» Problem:
Search the records for lines with the word "hspace" and copy each match.

+++++

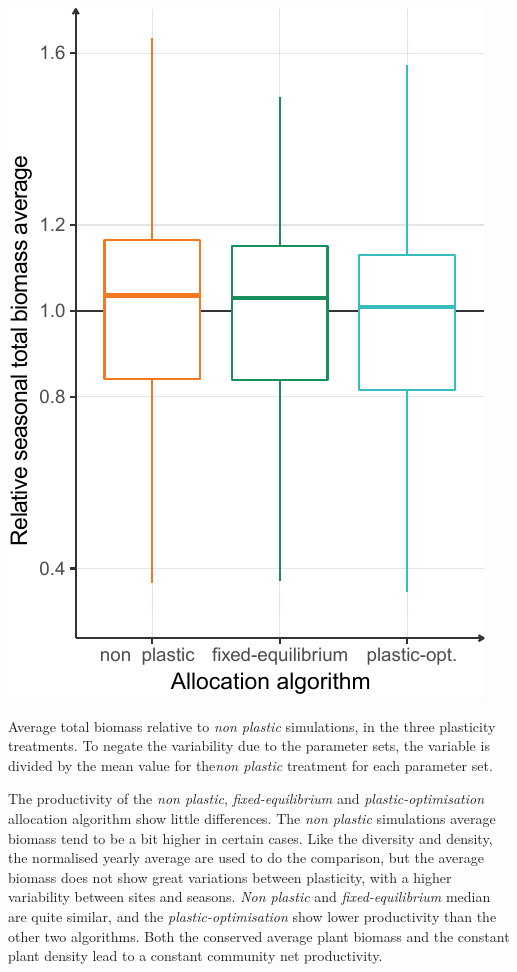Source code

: \begin{marginfigure}\label{fig:total_BM_comm}
\includegraphics[width = \textwidth]{./2_PP/Figures/Comm/comm_BMtot_differences.pdf}
\caption[Average total biomass in plasticity treatments]{Average total biomass relative to \textit{non plastic} simulations, in the three plasticity treatments.  To negate the variability due to the parameter sets, the variable is divided by the mean value for the\textit{non plastic} treatment for each parameter set.}
\end{marginfigure}

The productivity of the \textit{non plastic}, \textit{fixed-equilibrium} and \textit{plastic-optimisation} allocation algorithm show little differences. The \textit{non plastic} simulations average biomass tend to be a bit higher in certain cases. Like the diversity and density, the normalised yearly average are used to do the comparison, but the average biomass does not show great variations between plasticity, with a higher variability between sites and seasons. \textit{Non plastic} and \textit{fixed-equilibrium} median are quite similar, and the \textit{plastic-optimisation} show lower productivity than the other two algorithms. Both the conserved average plant biomass and the constant plant density lead to a constant community net productivity.

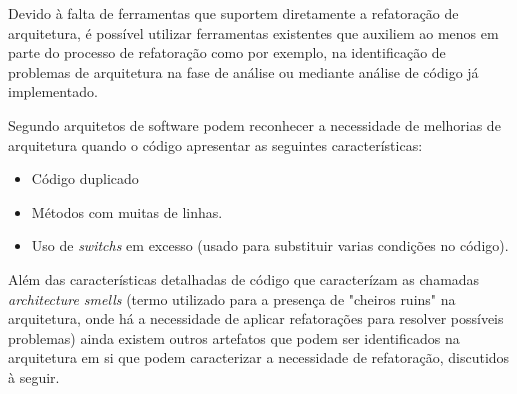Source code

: Devido à falta de ferramentas que suportem diretamente a refatoração de arquitetura, é possível utilizar ferramentas existentes que auxiliem ao menos em parte do processo de refatoração como por exemplo, na identificação de problemas de arquitetura na fase de análise ou mediante análise de código já implementado.

Segundo \cite{babar2013agile} arquitetos de software podem reconhecer a necessidade de melhorias de arquitetura quando o código apresentar as seguintes características: 
    \begin{itemize}
        \item Código duplicado
        \item Métodos com muitas de linhas.
        \item Uso de \textit{switchs} em excesso (usado para substituir varias condições no código).
    \end{itemize}

Além das características detalhadas de código que caracterízam as chamadas \textit{architecture smells} (termo utilizado para a presença de "cheiros ruins" na arquitetura, onde há a necessidade de aplicar refatorações para resolver possíveis problemas) ainda existem outros artefatos que podem ser identificados na arquitetura em si que podem caracterizar a necessidade de refatoração, discutidos à seguir.

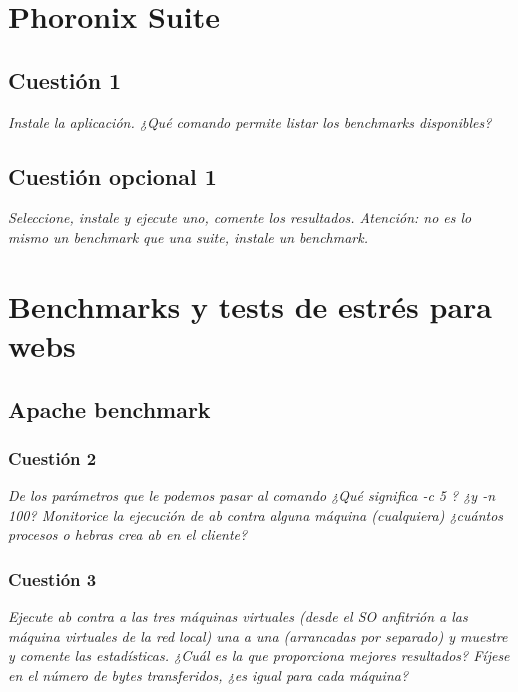 



\maketitle %
\newpage %
\tableofcontents %
\listoffigures
\newpage

\section{Phoronix Suite}
\subsection{Cuestión 1}
\textit{Instale la aplicación. ¿Qué comando permite listar los benchmarks disponibles?}

\subsection{Cuestión opcional 1}
\textit{Seleccione, instale y ejecute uno, comente los resultados. Atención: no es lo mismo un benchmark que una suite, instale un benchmark.}

\section{Benchmarks y tests de estrés para webs}
\subsection{Apache benchmark}
\subsubsection{Cuestión 2}
\textit{De los parámetros que le podemos pasar al comando ¿Qué
significa -c 5 ? ¿y -n 100? Monitorice la ejecución de ab contra alguna máquina (cualquiera) ¿cuántos procesos o hebras crea ab en el cliente?}

\subsubsection{Cuestión 3}
\textit{Ejecute ab contra a las tres máquinas virtuales (desde el SO anfitrión a las máquina virtuales de la red local) una a una (arrancadas por separado) y muestre y comente las estadísticas. ¿Cuál es la que proporciona mejores resultados? Fíjese en el número de bytes transferidos, ¿es igual para cada máquina?}

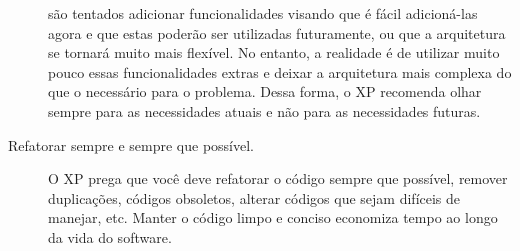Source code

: \begin{description}
    são tentados adicionar funcionalidades visando que é fácil adicioná-las agora e
    que estas poderão ser utilizadas futuramente, ou que a arquitetura se tornará
    muito mais flexível. No entanto, a realidade é de utilizar muito pouco essas
    funcionalidades extras e deixar a arquitetura mais complexa do que o necessário
    para o problema. Dessa forma, o \gls{XP} recomenda olhar sempre para as
    necessidades atuais e não para as necessidades futuras.
    \item[Refatorar sempre e sempre que possível.] O \gls{XP} prega que você deve
    refatorar o código sempre que possível, remover duplicações, códigos obsoletos,
    alterar códigos que sejam difíceis de manejar, etc. Manter o código limpo e
    conciso economiza tempo ao longo da vida do software.
\end{description}

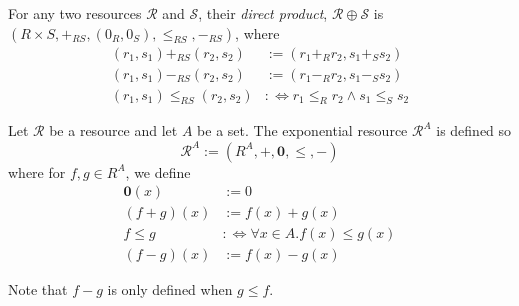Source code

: \documentclass[10pt]{article}
\begin{document}
\begin{definition}
    For any two resources $\mathcal{R}$ and $\mathcal{S}$, their \emph{direct product}, $\mathcal{R} \oplus \mathcal{S}$ is $(R \times S, +_{RS}, (0_R, 0_S), \leq_{RS}, -_{RS})$, where
    \begin{align*}
        (r_1, s_1) +_{RS} (r_2, s_2) &:= (r_1 +_R r_2, s_1 +_S s_2) \\
        (r_1, s_1) -_{RS} (r_2, s_2) &:= (r_1 -_R r_2, s_1 -_S s_2) \\
        (r_1, s_1) \leq_{RS} (r_2, s_2) &:\iff r_1 \leq_R r_2 \land s_1 \leq_S s_2
    \end{align*}
\end{definition}

\begin{definition}
    Let $\mathcal{R}$ be a resource and let $A$ be a set.
    The exponential resource $\mathcal{R}^A$  is defined so
    \[
        \mathcal{R}^A := (R^A, +, \bm{0}, \leq, -)
    \]
    where for $f,g \in R^A$, we define
    \begin{align*}
        \bm{0}(x) &:= 0 \\
        (f + g)(x) &:= f(x) + g(x) \\
        f \leq g &:\Leftrightarrow \forall x \in A. f(x) \leq g(x) \\
        (f - g)(x) &:= f(x) - g(x)
    \end{align*}

    Note that $f - g$ is only defined when $g \leq f$.
\end{definition}
\end{document}
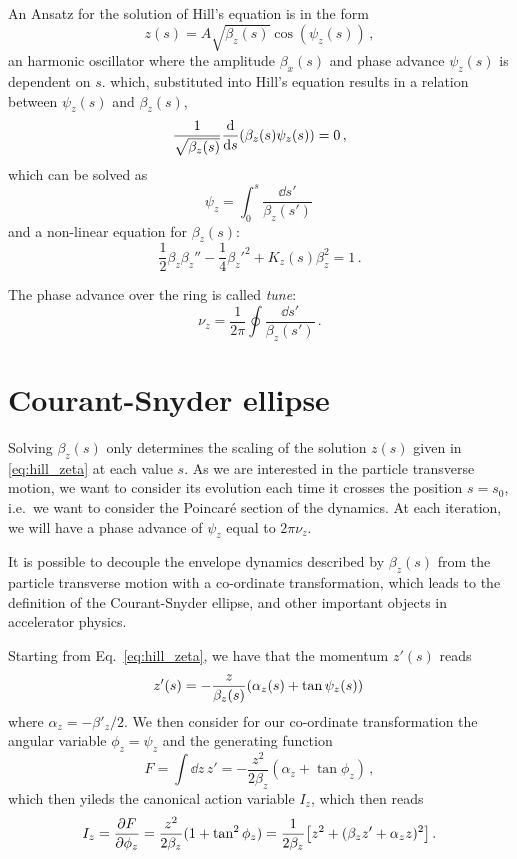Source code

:An Ansatz for the solution of Hill's equation is in the form
\begin{equation}
	z(s)=A\sqrt{\beta_z(s)}\cos\left(\psi_z(s)\right)\,,
	\label{eq:hill_zeta}
\end{equation}
%
\ie an harmonic oscillator where the amplitude $\beta_x(s)$ and phase advance $\psi_z(s)$ is dependent on $s$. which, substituted into Hill's equation results in a relation between $\psi_z(s)$ and $\beta_z(s)$,
%
\begin{equation}
	\frac{1}{\sqrt{\beta_z(s)}} \dv{s}(\beta_z(s)\psi_z(s)) = 0\,,
\end{equation}
%
which can be solved as
%
\begin{equation}
	\psi_z = \int_0^s \frac{\dd s'}{\beta_z(s')}\,
\end{equation}
%
and a non-linear equation for $\beta_z(s)$:
%
\begin{equation}
	\frac{1}{2}\beta_z\beta_z''-\frac{1}{4}\beta_z'^2+K_z(s)\beta_z^2=1\,.
\end{equation}

The phase advance over the ring is called \textit{tune}:
\begin{equation}
	\nu_z = \frac{1}{2\pi}\oint \frac{\dd s'}{\beta_z(s')}\,.
    \label{eq:tune_def}
\end{equation} 


\section{Courant-Snyder ellipse}

Solving $\beta_z(s)$ only determines the scaling of the solution $z(s)$ given in \eqref{eq:hill_zeta} at each value $s$. As we are interested in the particle transverse motion, we want to consider its evolution each time it crosses the position $s=s_0$, i.e.\ we want to consider the Poincaré section of the dynamics. At each iteration, we will have a phase advance of $\psi_z$ equal to $2\pi\nu_z$.

It is possible to decouple the envelope dynamics described by $\beta_z(s)$ from the particle transverse motion with a co-ordinate transformation, which leads to the definition of the Courant-Snyder ellipse, and other important objects in accelerator physics.

Starting from Eq.~\eqref{eq:hill_zeta}, we have that the momentum $z'(s)$ reads
%
\begin{equation}
	z'(s)=-\frac{z}{\beta_z(s)}\qty(\alpha_z(s)+\tan\psi_z(s))\,
\end{equation}
%
where $\alpha_z=-\beta'_z/2$. We then consider for our co-ordinate transformation the angular variable $\phi_z=\psi_z$ and the generating function
%
\begin{equation}
	F=\int \dd z\, z' = -\frac{z^2}{2\beta_z}(\alpha_z+\tan\phi_z) \,,
\end{equation}
%
which then yileds the canonical action variable $I_z$, which then reads
%
\begin{equation}
	I_z=\pdv{F}{\phi_z}=\frac{z^2}{2\beta_z}(1+\tan^2\phi_z)=\frac{1}{2\beta_z}\qty[z^2+(\beta_z z'+\alpha_z z)^2]\,.
	\label{eq:jz}
\end{equation}

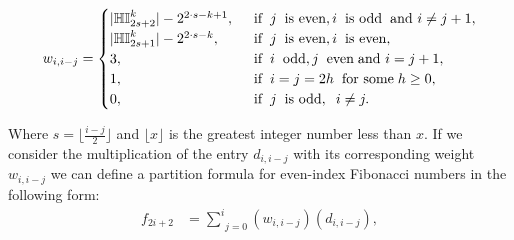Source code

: \documentclass[10pt,twoside]{article}
\newcounter{neq}
\theoremstyle{definition}
\begin{document}
\[w_{i, i-j}=
\begin{cases}
|\mathbb{HI}_{2s+2}^k|- 2^{2\cdot s-k+1},  & \hspace{0.2cm}\text{if}\hspace{0.2cm}j\hspace{0.2cm}\text{is even}, i\hspace{0.2cm}\text{is odd}\hspace{0.2cm} \text{and }i\neq j+1, \\
|\mathbb{HI}_{2s+1}^k|- 2^{2\cdot s-k},  & \hspace{0.2cm}\text{if}\hspace{0.2cm}j\hspace{0.2cm}\text{is even}, i\hspace{0.2cm}\text{is even}, \\
3,&\hspace{0.2cm}\text{if}\hspace{0.2cm}i\hspace{0.2cm}\text{odd}, j\hspace{0.2cm}\text{even}   \hspace{0.1cm} \text{and } i=j+1,\\
1,&\hspace{0.2cm}\text{if}\hspace{0.2cm}i=j=2h\hspace{0.2cm}\text{for some}\hspace{0.1cm}h\geq0,\\
0,            &\hspace{0.2cm}\text{if}\hspace{0.2cm}j\hspace{0.2cm}\text{is odd},\hspace{0.2cm}i\neq j.\\
\end{cases}\]

Where $s=\lfloor\frac{i-j}{2}\rfloor$  and $\lfloor x\rfloor$ is the greatest integer number less than $x$. If we consider the multiplication of the entry $d_{i, i-j}$ with its corresponding weight $w_{i, i- j}$ we can define a partition formula for even-index Fibonacci numbers in the following form:
\begin{equation}\label{Fibonacci}
\begin{split}
f_{2i+2}&=\underset{j=0}{\overset{i}{\sum}}(w_{i,i-j})(d_{i, i-j}),
\end{split}
\end{equation}
\end{document}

+++++

» Solution to the problem:
|\mathbb{HI}_{2s+2}^k|- 2^{2\cdot s-k+1},  & \hspace{0.2cm}\text{if}\hspace{0.2cm}j\hspace{0.2cm}\text{is even}, i\hspace{0.2cm}\text{is odd}\hspace{0.2cm} \text{and }i\neq j+1, \\
|\mathbb{HI}_{2s+1}^k|- 2^{2\cdot s-k},  & \hspace{0.2cm}\text{if}\hspace{0.2cm}j\hspace{0.2cm}\text{is even}, i\hspace{0.2cm}\text{is even}, \\
3,&\hspace{0.2cm}\text{if}\hspace{0.2cm}i\hspace{0.2cm}\text{odd}, j\hspace{0.2cm}\text{even}   \hspace{0.1cm} \text{and } i=j+1,\\
1,&\hspace{0.2cm}\text{if}\hspace{0.2cm}i=j=2h\hspace{0.2cm}\text{for some}\hspace{0.1cm}h\geq0,\\
0,            &\hspace{0.2cm}\text{if}\hspace{0.2cm}j\hspace{0.2cm}\text{is odd},\hspace{0.2cm}i\neq j.\\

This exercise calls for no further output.